Harrumph. Hand this one over to the ‘Complaint Department’. I’m cranky.
How does one live in “Jerz” without being affected by the “so called” stereotypical attributes of the Garden State (that really aren’t stereotypes after all)? They’re real. The hair, the jewelry, the nails, the leather. Bravo TV isn’t exaggerating their portrayal of the Real Housewives of New Jersey. It’s all real.
Yes, yes, there are plenty of normal people who have arrived here from other normal places (such as Brooklyn). But, they’re not the ones who own the hair salons. You can see where I’m going with this one. I just wanted a haircut. A simple one. I landed at a salon close to our house that is truly indescribable. Suffice it to say that Carmella Soprano would have had her hair done there and felt right at home amongst the vinyl “mock marble” counter tops. (In fact, the majority of the Sopranos was filmed in this area.) When the stylist found out I just wanted a trim, she told me that “I could think about that decision” while I was having my hair shampooed. When I was delivered back to her chair, she asked what I had decided. I told her I was going to keep it simple and didn’t want any more layers right now. Without a word, she started to cut my hair, which took about 5 minutes. Then she silently dried it, and I was on my merry way in less than 15 minutes. Miffed she was. Miffed that I didn’t want a Jersey “do.”
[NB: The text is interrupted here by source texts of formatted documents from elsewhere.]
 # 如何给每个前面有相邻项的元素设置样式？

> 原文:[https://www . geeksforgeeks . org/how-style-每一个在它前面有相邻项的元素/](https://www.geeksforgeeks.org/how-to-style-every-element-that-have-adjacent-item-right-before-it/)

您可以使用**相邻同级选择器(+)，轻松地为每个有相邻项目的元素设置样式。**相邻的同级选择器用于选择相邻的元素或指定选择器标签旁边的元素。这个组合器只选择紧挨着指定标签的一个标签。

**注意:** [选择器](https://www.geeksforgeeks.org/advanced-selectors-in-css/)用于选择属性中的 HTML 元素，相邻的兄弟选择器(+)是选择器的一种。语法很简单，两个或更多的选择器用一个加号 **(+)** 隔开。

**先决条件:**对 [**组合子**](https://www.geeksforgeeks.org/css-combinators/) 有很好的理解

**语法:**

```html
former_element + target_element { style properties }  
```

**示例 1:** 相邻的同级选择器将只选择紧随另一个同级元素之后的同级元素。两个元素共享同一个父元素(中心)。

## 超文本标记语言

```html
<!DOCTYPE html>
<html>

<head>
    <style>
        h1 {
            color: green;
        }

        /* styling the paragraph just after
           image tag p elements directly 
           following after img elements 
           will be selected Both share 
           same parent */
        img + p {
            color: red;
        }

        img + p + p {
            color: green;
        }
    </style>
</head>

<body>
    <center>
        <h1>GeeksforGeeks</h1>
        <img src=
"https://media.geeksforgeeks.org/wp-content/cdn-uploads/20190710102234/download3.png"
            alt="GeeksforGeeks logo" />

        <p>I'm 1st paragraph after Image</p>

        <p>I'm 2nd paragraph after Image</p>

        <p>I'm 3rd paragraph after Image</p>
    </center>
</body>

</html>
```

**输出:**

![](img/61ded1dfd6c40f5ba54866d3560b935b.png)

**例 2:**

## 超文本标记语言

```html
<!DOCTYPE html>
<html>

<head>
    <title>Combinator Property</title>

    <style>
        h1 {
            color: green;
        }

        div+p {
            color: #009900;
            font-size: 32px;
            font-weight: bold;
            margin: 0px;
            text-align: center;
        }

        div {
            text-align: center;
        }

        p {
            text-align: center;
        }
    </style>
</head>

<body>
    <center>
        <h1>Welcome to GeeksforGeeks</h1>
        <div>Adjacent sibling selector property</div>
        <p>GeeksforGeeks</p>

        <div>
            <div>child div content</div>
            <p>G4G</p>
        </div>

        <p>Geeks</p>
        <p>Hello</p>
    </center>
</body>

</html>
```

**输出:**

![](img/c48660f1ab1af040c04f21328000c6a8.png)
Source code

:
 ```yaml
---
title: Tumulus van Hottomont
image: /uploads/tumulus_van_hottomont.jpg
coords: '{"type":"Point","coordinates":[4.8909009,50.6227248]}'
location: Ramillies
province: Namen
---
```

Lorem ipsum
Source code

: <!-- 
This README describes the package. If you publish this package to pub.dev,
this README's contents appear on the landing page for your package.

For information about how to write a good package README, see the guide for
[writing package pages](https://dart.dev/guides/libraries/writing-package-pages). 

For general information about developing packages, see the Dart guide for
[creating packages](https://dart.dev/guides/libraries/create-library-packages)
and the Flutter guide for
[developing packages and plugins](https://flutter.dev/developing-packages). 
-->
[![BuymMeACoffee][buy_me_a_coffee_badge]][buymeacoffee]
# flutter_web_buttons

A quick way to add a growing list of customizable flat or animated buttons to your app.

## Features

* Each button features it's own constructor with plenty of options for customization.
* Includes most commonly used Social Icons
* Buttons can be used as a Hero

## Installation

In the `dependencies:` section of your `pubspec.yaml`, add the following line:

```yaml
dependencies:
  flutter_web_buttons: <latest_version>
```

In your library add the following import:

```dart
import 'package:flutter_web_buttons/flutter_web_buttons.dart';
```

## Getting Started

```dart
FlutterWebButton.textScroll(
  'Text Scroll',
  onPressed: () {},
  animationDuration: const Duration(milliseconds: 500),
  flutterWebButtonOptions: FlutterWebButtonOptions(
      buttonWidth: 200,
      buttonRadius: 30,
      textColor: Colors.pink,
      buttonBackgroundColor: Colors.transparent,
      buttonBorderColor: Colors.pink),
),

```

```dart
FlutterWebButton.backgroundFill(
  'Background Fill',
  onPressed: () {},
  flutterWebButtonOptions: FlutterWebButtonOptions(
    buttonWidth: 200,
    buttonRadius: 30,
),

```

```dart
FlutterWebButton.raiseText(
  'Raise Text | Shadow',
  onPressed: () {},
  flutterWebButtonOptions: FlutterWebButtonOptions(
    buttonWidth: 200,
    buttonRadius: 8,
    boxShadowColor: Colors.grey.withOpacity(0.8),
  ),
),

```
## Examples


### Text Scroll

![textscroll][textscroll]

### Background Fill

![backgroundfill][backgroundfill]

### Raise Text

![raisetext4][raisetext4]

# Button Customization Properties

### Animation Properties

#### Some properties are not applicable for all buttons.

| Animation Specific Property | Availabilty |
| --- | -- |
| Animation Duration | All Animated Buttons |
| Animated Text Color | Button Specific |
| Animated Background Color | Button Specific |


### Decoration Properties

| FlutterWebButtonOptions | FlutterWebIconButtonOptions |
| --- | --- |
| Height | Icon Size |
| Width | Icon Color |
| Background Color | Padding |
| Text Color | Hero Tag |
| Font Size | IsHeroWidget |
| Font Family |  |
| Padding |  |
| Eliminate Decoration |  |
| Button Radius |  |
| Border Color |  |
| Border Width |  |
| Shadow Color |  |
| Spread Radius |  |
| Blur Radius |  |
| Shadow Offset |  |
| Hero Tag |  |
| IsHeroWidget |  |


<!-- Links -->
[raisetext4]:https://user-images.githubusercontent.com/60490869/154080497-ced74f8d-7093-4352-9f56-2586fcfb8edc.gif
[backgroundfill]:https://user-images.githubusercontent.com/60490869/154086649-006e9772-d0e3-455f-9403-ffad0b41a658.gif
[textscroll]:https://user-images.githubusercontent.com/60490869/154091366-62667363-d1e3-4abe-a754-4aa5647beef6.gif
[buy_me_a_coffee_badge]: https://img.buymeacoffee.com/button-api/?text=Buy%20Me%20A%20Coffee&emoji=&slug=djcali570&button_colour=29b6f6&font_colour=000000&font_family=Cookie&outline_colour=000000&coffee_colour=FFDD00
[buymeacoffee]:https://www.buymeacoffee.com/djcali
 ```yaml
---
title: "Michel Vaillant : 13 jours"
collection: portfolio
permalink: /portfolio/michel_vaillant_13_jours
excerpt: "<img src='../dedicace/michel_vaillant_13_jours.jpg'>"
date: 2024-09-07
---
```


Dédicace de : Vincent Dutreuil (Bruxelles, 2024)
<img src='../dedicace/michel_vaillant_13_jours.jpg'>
I’m overwhelmed by the shiny gold, the tanning, the makeup, the eyeliner. But, it’s seeping in slowly but surely. I’ve heard myself say out loud more than once that I may need to invest in some UV-free tanning. And, I’ve been wearing lip gloss to the playground. What’s next? Frosted highlights and snakeskin pants? It’s a slippery slope.




It begins! Can’t wait to hear about Matt’s new Camaro.